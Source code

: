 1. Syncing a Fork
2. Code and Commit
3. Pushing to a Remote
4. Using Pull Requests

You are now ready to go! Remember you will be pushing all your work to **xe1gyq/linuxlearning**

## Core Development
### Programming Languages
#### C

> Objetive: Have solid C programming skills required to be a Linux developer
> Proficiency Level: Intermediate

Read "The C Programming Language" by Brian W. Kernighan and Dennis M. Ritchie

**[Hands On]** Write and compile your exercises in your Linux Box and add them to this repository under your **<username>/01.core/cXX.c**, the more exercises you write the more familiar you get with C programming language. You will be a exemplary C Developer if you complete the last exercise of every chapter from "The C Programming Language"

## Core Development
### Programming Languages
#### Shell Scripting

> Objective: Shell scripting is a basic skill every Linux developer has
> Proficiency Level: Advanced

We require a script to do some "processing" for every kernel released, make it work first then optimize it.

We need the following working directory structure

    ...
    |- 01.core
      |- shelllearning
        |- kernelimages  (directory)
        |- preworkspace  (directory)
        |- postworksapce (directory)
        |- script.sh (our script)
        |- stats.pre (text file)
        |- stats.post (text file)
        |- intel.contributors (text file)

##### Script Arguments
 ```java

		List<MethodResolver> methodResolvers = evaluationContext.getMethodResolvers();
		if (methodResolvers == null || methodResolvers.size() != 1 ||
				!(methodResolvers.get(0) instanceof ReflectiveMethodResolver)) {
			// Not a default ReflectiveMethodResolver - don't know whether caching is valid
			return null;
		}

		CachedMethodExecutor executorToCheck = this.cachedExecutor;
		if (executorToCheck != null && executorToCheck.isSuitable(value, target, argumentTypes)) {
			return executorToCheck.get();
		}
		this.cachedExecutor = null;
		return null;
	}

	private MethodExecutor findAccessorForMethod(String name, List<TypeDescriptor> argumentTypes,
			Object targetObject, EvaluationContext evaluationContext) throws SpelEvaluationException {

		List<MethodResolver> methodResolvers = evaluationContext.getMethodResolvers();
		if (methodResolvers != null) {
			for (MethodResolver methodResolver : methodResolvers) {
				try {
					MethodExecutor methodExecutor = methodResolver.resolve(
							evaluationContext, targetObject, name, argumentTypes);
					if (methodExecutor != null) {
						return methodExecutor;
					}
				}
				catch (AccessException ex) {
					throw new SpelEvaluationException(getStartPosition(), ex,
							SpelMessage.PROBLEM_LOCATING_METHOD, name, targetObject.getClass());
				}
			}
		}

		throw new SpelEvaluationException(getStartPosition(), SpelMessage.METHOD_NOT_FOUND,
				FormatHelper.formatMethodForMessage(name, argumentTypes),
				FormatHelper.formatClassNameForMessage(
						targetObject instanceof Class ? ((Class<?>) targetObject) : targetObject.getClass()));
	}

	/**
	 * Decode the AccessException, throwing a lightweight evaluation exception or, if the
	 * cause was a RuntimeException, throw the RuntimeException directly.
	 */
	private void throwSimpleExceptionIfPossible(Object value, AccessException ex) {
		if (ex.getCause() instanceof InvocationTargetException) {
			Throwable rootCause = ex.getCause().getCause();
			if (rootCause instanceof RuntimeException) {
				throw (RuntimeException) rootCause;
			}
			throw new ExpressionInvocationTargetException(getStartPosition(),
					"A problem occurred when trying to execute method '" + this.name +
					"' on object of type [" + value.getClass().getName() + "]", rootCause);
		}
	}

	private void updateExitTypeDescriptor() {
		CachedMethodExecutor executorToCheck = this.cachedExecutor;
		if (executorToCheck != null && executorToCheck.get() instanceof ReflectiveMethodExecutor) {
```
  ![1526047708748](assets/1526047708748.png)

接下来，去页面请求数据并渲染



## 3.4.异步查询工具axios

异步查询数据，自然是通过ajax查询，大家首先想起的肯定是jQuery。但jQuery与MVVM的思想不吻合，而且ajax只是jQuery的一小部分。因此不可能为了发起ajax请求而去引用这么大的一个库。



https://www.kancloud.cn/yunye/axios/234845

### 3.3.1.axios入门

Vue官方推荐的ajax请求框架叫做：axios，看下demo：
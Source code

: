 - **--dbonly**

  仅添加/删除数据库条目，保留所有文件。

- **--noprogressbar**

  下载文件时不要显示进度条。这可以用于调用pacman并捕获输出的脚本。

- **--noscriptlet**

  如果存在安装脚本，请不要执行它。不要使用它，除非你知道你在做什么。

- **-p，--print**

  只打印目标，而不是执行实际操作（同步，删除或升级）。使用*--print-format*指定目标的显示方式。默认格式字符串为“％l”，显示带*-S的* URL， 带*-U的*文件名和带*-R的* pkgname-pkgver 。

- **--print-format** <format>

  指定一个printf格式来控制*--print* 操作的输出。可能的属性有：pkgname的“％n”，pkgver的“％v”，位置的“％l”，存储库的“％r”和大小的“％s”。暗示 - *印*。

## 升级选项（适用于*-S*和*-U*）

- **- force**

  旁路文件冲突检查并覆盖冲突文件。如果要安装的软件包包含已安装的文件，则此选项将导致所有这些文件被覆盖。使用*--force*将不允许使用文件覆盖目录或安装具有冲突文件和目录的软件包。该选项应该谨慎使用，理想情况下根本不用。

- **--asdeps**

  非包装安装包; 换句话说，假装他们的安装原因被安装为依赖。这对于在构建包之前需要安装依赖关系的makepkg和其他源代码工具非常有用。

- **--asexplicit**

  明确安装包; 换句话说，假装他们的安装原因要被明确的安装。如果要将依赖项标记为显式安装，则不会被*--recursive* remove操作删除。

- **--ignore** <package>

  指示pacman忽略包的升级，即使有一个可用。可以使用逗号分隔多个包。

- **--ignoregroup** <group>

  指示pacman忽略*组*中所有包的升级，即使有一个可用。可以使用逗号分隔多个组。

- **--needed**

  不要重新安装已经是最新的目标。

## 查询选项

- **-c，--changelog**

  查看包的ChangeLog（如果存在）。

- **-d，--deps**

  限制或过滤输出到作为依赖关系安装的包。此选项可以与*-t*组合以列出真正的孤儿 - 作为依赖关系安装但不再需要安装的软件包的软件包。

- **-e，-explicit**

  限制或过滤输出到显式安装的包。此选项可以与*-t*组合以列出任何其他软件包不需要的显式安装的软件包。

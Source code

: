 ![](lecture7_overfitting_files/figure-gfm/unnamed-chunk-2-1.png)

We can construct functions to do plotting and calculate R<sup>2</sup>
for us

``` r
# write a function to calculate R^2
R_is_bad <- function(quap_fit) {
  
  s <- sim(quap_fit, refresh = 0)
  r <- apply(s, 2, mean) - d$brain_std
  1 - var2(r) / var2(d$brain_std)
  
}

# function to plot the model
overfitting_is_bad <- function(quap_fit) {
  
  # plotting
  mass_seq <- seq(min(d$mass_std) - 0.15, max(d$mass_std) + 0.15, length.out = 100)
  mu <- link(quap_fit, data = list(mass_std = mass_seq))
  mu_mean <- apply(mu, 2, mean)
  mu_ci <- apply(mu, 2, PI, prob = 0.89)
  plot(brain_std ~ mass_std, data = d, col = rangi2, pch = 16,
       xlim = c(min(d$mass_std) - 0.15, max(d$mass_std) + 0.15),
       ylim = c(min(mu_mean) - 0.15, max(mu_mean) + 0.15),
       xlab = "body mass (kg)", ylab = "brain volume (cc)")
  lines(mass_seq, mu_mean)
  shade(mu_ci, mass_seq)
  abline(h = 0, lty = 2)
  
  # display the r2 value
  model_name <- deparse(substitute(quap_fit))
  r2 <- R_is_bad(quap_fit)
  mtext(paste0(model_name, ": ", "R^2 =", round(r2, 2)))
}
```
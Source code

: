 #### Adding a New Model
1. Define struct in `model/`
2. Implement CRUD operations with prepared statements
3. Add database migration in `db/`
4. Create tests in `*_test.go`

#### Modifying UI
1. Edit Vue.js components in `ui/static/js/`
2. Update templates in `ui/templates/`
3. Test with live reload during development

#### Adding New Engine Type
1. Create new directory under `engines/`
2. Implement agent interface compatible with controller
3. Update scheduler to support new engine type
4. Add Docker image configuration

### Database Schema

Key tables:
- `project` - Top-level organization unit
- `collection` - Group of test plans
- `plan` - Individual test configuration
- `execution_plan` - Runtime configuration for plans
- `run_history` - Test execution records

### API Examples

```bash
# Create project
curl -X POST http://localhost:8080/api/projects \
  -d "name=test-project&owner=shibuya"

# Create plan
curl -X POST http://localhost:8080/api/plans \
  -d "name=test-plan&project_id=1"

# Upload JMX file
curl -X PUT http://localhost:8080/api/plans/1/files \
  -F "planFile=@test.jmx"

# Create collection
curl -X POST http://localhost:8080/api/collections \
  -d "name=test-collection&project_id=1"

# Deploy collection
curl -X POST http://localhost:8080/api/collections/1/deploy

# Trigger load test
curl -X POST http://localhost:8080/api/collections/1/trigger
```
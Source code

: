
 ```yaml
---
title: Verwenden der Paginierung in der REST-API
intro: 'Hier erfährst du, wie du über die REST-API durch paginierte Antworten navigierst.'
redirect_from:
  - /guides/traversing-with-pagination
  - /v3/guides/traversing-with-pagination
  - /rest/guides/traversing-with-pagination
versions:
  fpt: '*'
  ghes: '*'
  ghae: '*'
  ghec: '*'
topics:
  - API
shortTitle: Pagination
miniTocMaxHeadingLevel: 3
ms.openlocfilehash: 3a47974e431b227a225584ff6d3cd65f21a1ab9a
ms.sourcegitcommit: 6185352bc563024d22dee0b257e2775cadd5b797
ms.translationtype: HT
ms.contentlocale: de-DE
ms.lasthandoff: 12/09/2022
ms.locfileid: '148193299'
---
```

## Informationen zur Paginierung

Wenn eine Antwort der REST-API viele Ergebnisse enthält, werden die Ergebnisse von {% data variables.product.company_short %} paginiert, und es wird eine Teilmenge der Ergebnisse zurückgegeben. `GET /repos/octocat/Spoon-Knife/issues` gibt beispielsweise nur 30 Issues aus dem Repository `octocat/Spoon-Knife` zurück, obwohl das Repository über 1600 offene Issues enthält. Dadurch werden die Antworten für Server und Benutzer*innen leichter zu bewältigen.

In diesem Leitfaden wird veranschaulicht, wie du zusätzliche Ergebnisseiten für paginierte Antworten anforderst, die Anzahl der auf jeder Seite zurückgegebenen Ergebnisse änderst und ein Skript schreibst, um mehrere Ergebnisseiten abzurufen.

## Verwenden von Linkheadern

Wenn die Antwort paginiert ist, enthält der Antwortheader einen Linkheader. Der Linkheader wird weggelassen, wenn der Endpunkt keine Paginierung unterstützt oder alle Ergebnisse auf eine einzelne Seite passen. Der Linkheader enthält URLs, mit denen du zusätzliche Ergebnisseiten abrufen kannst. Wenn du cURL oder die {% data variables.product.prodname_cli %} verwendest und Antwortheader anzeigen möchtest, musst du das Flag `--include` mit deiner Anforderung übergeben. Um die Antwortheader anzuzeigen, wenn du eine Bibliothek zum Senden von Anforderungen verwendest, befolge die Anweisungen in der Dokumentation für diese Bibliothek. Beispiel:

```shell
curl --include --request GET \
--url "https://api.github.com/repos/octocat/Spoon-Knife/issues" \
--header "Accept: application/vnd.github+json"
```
________________________________________
Task to carry out :: Every line containing the string "argumentTypes" should be pulled from the listing and copied.

Exercise response ::
		if (executorToCheck != null && executorToCheck.isSuitable(value, target, argumentTypes)) {
	private MethodExecutor findAccessorForMethod(String name, List<TypeDescriptor> argumentTypes,
							evaluationContext, targetObject, name, argumentTypes);
				FormatHelper.formatMethodForMessage(name, argumentTypes),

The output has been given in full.